2012/11/21

Drożdże 36 dni później

Już nie wiem co mam myśleć o tym wszystkim. Przez ostatnie 36 dni połam codziennie 1/4 lub 1/3 kostki drożdży(w zależności jak mi się pokroiła kostka). Po dwóch tygodniach zauważyłam, że włosy urosły mi 2 cm, co mnie bardzo ucieszyło. Niestety większych zmian nie zaobserwowałam. Od ostatniego mierzenia, które było 31 października ich długość się nie zmieniła, co gorsze włosy nadal wypadają mi w dużych ilościach. Po każdym myciu mogę garściami wyciągać moje kudły z odpływu. Jak tak dalej pójdzie to nie wiem co zrobię, a wizytę u dermatologa mam dopiero w połowie stycznia. Zdaję sobie sprawę z tego jak bardzo są zniszczone i szybko nie pojawią się znaczące zmiany, ale dołujące jest jak nie widzę jakichkolwiek zmian.

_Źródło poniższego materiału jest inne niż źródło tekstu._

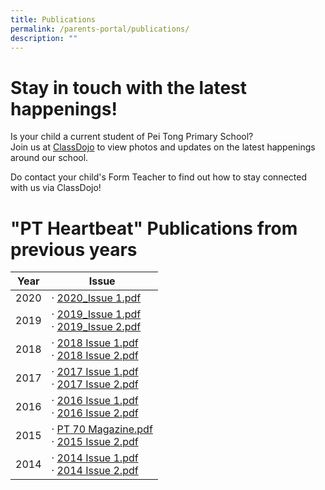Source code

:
 ```yaml
---
title: Publications
permalink: /parents-portal/publications/
description: ""
---
```

# Stay in touch with the latest happenings!


Is your child a current student of Pei Tong Primary School?  
Join us at [ClassDojo](https://www.classdojo.com/) to view photos and updates on the latest happenings around our school.  

Do contact your child's Form Teacher to find out how to stay connected with us via ClassDojo!  

# "PT Heartbeat" Publications from previous years

<table>
<thead>
  <tr>
    <th>Year</th>
    <th>Issue</th>
  </tr>
</thead>
<tbody>
  <tr>
    <td>2020</td>
    <td>·       <a href="https://for.edu.sg/2020issue1">2020_Issue 1.pdf</a><br> </td>
  </tr>
  <tr>
    <td>2019</td>
    <td>·       <a href="https://for.edu.sg/2019issue1">2019_Issue 1.pdf</a><br>·       <a href="https://for.edu.sg/2019issue2">2019_Issue 2.pdf</a><br> </td>
  </tr>
  <tr>
    <td>2018</td>
    <td>·       <a href="/files/Parents%20Portal/2018%20Issue%201.pdf">2018 Issue 1.pdf</a><br>·       <a href="/files/Parents%20Portal/2018%20Issue%202.pdf">2018 Issue 2.pdf</a><br> </td>
  </tr>
  <tr>
    <td>2017</td>
    <td>·       <a href="/files/Parents%20Portal/2017%20Issue%201.pdf">2017 Issue 1.pdf</a><br>·       <a href="/files/Parents%20Portal/2017%20Issue%202.pdf">2017 Issue 2.pdf</a><br> </td>
  </tr>
  <tr>
    <td>2016</td>
    <td>·       <a href="/files/Parents%20Portal/2016%20Issue%201.pdf">2016 Issue 1.pdf</a><br>·       <a href="/files/Parents%20Portal/2016%20Issue%202.pdf">2016 Issue 2.pdf</a><br> </td>
  </tr>
  <tr>
    <td>2015</td>
    <td>·       <a href="https://for.edu.sg/pt70pub">PT 70 Magazine.pdf</a><br>·       <a href="/files/Parents%20Portal/2015%20Issue%202.pdf">2015 Issue 2.pdf</a><br></td>
  </tr>
  <tr>
    <td>2014</td>
    <td>·       <a href="/files/Parents%20Portal/2014%20Issue%201.pdf">2014 Issue 1.pdf</a><br>·       <a href="/files/Parents%20Portal/2014%20Issue%202.pdf">2014 Issue 2.pdf</a></td>
  </tr>
</tbody>
</table>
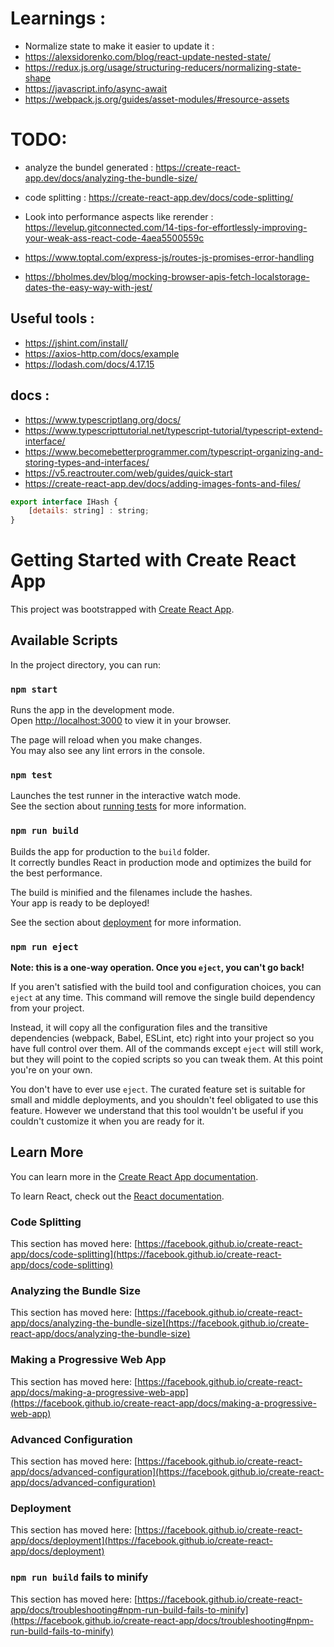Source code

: # Learnings : 
- Normalize state to make it easier to update it : 
- https://alexsidorenko.com/blog/react-update-nested-state/
- https://redux.js.org/usage/structuring-reducers/normalizing-state-shape
- https://javascript.info/async-await
- https://webpack.js.org/guides/asset-modules/#resource-assets

# TODO:
- analyze the bundel generated : https://create-react-app.dev/docs/analyzing-the-bundle-size/
- code splitting : https://create-react-app.dev/docs/code-splitting/

- Look into performance aspects like rerender : https://levelup.gitconnected.com/14-tips-for-effortlessly-improving-your-weak-ass-react-code-4aea5500559c
- https://www.toptal.com/express-js/routes-js-promises-error-handling
- https://bholmes.dev/blog/mocking-browser-apis-fetch-localstorage-dates-the-easy-way-with-jest/

## Useful tools : 
- https://jshint.com/install/
- https://axios-http.com/docs/example
- https://lodash.com/docs/4.17.15

## docs : 
- https://www.typescriptlang.org/docs/
- https://www.typescripttutorial.net/typescript-tutorial/typescript-extend-interface/
- https://www.becomebetterprogrammer.com/typescript-organizing-and-storing-types-and-interfaces/
- https://v5.reactrouter.com/web/guides/quick-start
- https://create-react-app.dev/docs/adding-images-fonts-and-files/

```javascript
export interface IHash {
    [details: string] : string;
} 
```


# Getting Started with Create React App

This project was bootstrapped with [Create React App](https://github.com/facebook/create-react-app).

## Available Scripts

In the project directory, you can run:

### `npm start`

Runs the app in the development mode.\
Open [http://localhost:3000](http://localhost:3000) to view it in your browser.

The page will reload when you make changes.\
You may also see any lint errors in the console.

### `npm test`

Launches the test runner in the interactive watch mode.\
See the section about [running tests](https://facebook.github.io/create-react-app/docs/running-tests) for more information.

### `npm run build`

Builds the app for production to the `build` folder.\
It correctly bundles React in production mode and optimizes the build for the best performance.

The build is minified and the filenames include the hashes.\
Your app is ready to be deployed!

See the section about [deployment](https://facebook.github.io/create-react-app/docs/deployment) for more information.

### `npm run eject`

**Note: this is a one-way operation. Once you `eject`, you can't go back!**

If you aren't satisfied with the build tool and configuration choices, you can `eject` at any time. This command will remove the single build dependency from your project.

Instead, it will copy all the configuration files and the transitive dependencies (webpack, Babel, ESLint, etc) right into your project so you have full control over them. All of the commands except `eject` will still work, but they will point to the copied scripts so you can tweak them. At this point you're on your own.

You don't have to ever use `eject`. The curated feature set is suitable for small and middle deployments, and you shouldn't feel obligated to use this feature. However we understand that this tool wouldn't be useful if you couldn't customize it when you are ready for it.

## Learn More

You can learn more in the [Create React App documentation](https://facebook.github.io/create-react-app/docs/getting-started).

To learn React, check out the [React documentation](https://reactjs.org/).

### Code Splitting

This section has moved here: [https://facebook.github.io/create-react-app/docs/code-splitting](https://facebook.github.io/create-react-app/docs/code-splitting)

### Analyzing the Bundle Size

This section has moved here: [https://facebook.github.io/create-react-app/docs/analyzing-the-bundle-size](https://facebook.github.io/create-react-app/docs/analyzing-the-bundle-size)

### Making a Progressive Web App

This section has moved here: [https://facebook.github.io/create-react-app/docs/making-a-progressive-web-app](https://facebook.github.io/create-react-app/docs/making-a-progressive-web-app)

### Advanced Configuration

This section has moved here: [https://facebook.github.io/create-react-app/docs/advanced-configuration](https://facebook.github.io/create-react-app/docs/advanced-configuration)

### Deployment

This section has moved here: [https://facebook.github.io/create-react-app/docs/deployment](https://facebook.github.io/create-react-app/docs/deployment)

### `npm run build` fails to minify

This section has moved here: [https://facebook.github.io/create-react-app/docs/troubleshooting#npm-run-build-fails-to-minify](https://facebook.github.io/create-react-app/docs/troubleshooting#npm-run-build-fails-to-minify)
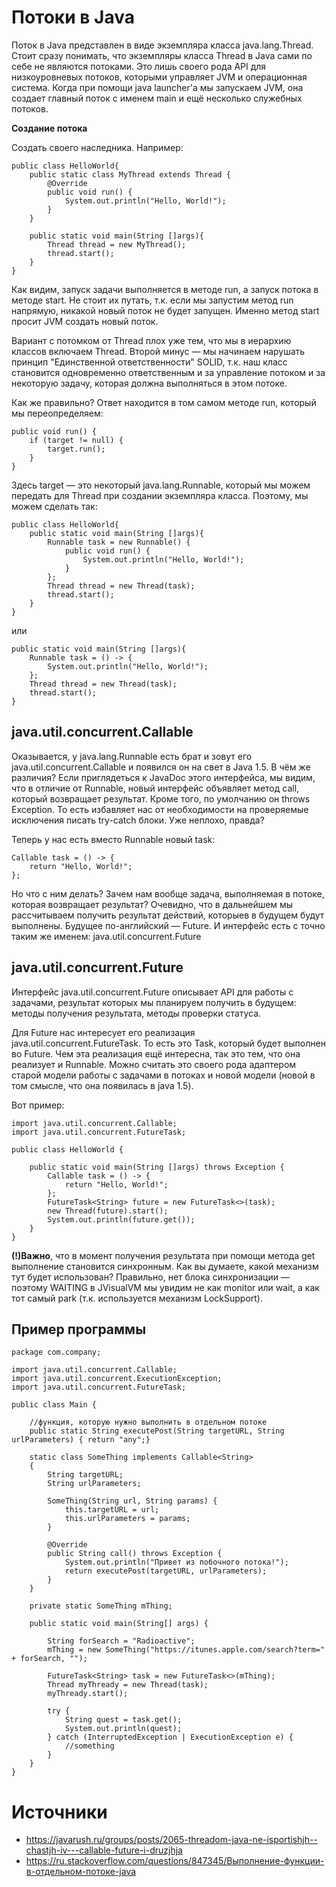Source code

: # Потоки в Java
Поток в Java представлен в виде экземпляра класса java.lang.Thread. Стоит сразу понимать, что экземпляры класса Thread в Java сами по себе не являются потоками. Это лишь своего рода API для низкоуровневых потоков, которыми управляет JVM и операционная система. Когда при помощи java launcher'а мы запускаем JVM, она создает главный поток с именем main и ещё несколько служебных потоков.

**Создание потока**

Cоздать своего наследника. Например:
```
public class HelloWorld{
    public static class MyThread extends Thread {
        @Override
        public void run() {
            System.out.println("Hello, World!");
        }
    }

    public static void main(String []args){
        Thread thread = new MyThread();
        thread.start();
    }
}
```

Как видим, запуск задачи выполняется в методе run, а запуск потока в методе start. Не стоит их путать, т.к. если мы запустим метод run напрямую, никакой новый поток не будет запущен. Именно метод start просит JVM создать новый поток.

Вариант с потомком от Thread плох уже тем, что мы в иерархию классов включаем Thread. Второй минус — мы начинаем нарушать принцип "Единственной ответственности" SOLID, т.к. наш класс становится одновременно ответственным и за управление потоком и за некоторую задачу, которая должна выполняться в этом потоке.

Как же правильно? Ответ находится в том самом методе run, который мы переопределяем:
```
public void run() {
	if (target != null) {
		target.run();
	}
}
```
Здесь target — это некоторый java.lang.Runnable, который мы можем передать для Thread при создании экземпляра класса. Поэтому, мы можем сделать так:
```
public class HelloWorld{
    public static void main(String []args){
        Runnable task = new Runnable() {
            public void run() {
                System.out.println("Hello, World!");
            }
        };
        Thread thread = new Thread(task);
        thread.start();
    }
}
```
или
```
public static void main(String []args){
	Runnable task = () -> {
		System.out.println("Hello, World!");
	};
	Thread thread = new Thread(task);
	thread.start();
}
```
## java.util.concurrent.Callable
Оказывается, у java.lang.Runnable есть брат и зовут его java.util.concurrent.Callable и появился он на свет в Java 1.5. В чём же различия? Если приглядеться к JavaDoc этого интерфейса, мы видим, что в отличие от Runnable, новый интерфейс объявляет метод call, который возвращает результат. Кроме того, по умолчанию он throws Exception. То есть избавляет нас от необходимости на проверяемые исключения писать try-catch блоки. Уже неплохо, правда?

Теперь у нас есть вместо Runnable новый task:
```
Callable task = () -> {
	return "Hello, World!";
};
```
Но что с ним делать? Зачем нам вообще задача, выполняемая в потоке, которая возвращает результат? Очевидно, что в дальнейшем мы рассчитываем получить результат действий, которыев в будущем будут выполнены. Будущее по-английский — Future. И интерфейс есть с точно таким же именем: java.util.concurrent.Future
## java.util.concurrent.Future

Интерфейс java.util.concurrent.Future описывает API для работы с задачами, результат которых мы планируем получить в будущем: методы получения результата, методы проверки статуса.

Для Future нас интересует его реализация java.util.concurrent.FutureTask. То есть это Task, который будет выполнен во Future. Чем эта реализация ещё интересна, так это тем, что она реализует и Runnable. Можно считать это своего рода адаптером старой модели работы с задачами в потоках и новой модели (новой в том смысле, что она появилась в java 1.5).

Вот пример:
```
import java.util.concurrent.Callable;
import java.util.concurrent.FutureTask;

public class HelloWorld {

    public static void main(String []args) throws Exception {
        Callable task = () -> {
            return "Hello, World!";
        };
        FutureTask<String> future = new FutureTask<>(task);
        new Thread(future).start();
        System.out.println(future.get());
    }
}
```
**(!)Важно**, что в момент получения результата при помощи метода get выполнение становится синхронным. Как вы думаете, какой механизм тут будет использован? Правильно, нет блока синхронизации — поэтому WAITING в JVisualVM мы увидим не как monitor или wait, а как тот самый park (т.к. используется механизм LockSupport).

## Пример программы 
```
package com.company;

import java.util.concurrent.Callable;
import java.util.concurrent.ExecutionException;
import java.util.concurrent.FutureTask;

public class Main {

    //функция, которую нужно выполнить в отдельном потоке
    public static String executePost(String targetURL, String urlParameters) { return "any";}

    static class SomeThing implements Callable<String>
    {
        String targetURL;
        String urlParameters;

        SomeThing(String url, String params) {
            this.targetURL = url;
            this.urlParameters = params;
        }

        @Override
        public String call() throws Exception {
            System.out.println("Привет из побочного потока!");
            return executePost(targetURL, urlParameters);
        }
    }

    private static SomeThing mThing;

    public static void main(String[] args) {

        String forSearch = "Radioactive";
        mThing = new SomeThing("https://itunes.apple.com/search?term=" + forSearch, "");

        FutureTask<String> task = new FutureTask<>(mThing);
        Thread myThready = new Thread(task);
        myThready.start();

        try {
            String quest = task.get();
            System.out.println(quest);
        } catch (InterruptedException | ExecutionException e) {
            //something
        }
    }
}

```
# Источники
- https://javarush.ru/groups/posts/2065-threadom-java-ne-isportishjh--chastjh-iv---callable-future-i-druzjhja
- https://ru.stackoverflow.com/questions/847345/Выполнение-функции-в-отдельном-потоке-java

Oprócz drożdży często masuję głowę i niedawno zakupiłam ampułki z Joanny. Muszę przestać myśleć negatywnie i wymyślić sposób na sianowate końcówki bo to jest trzecia dołująca rzecz zaraz po nadmiernym wypadaniu i braku wzrostu.

Na razie nie zrezygnuje z drożdży, już się nawet przyzwyczaiłam do smaku i potrafię wypić je bez dodatków.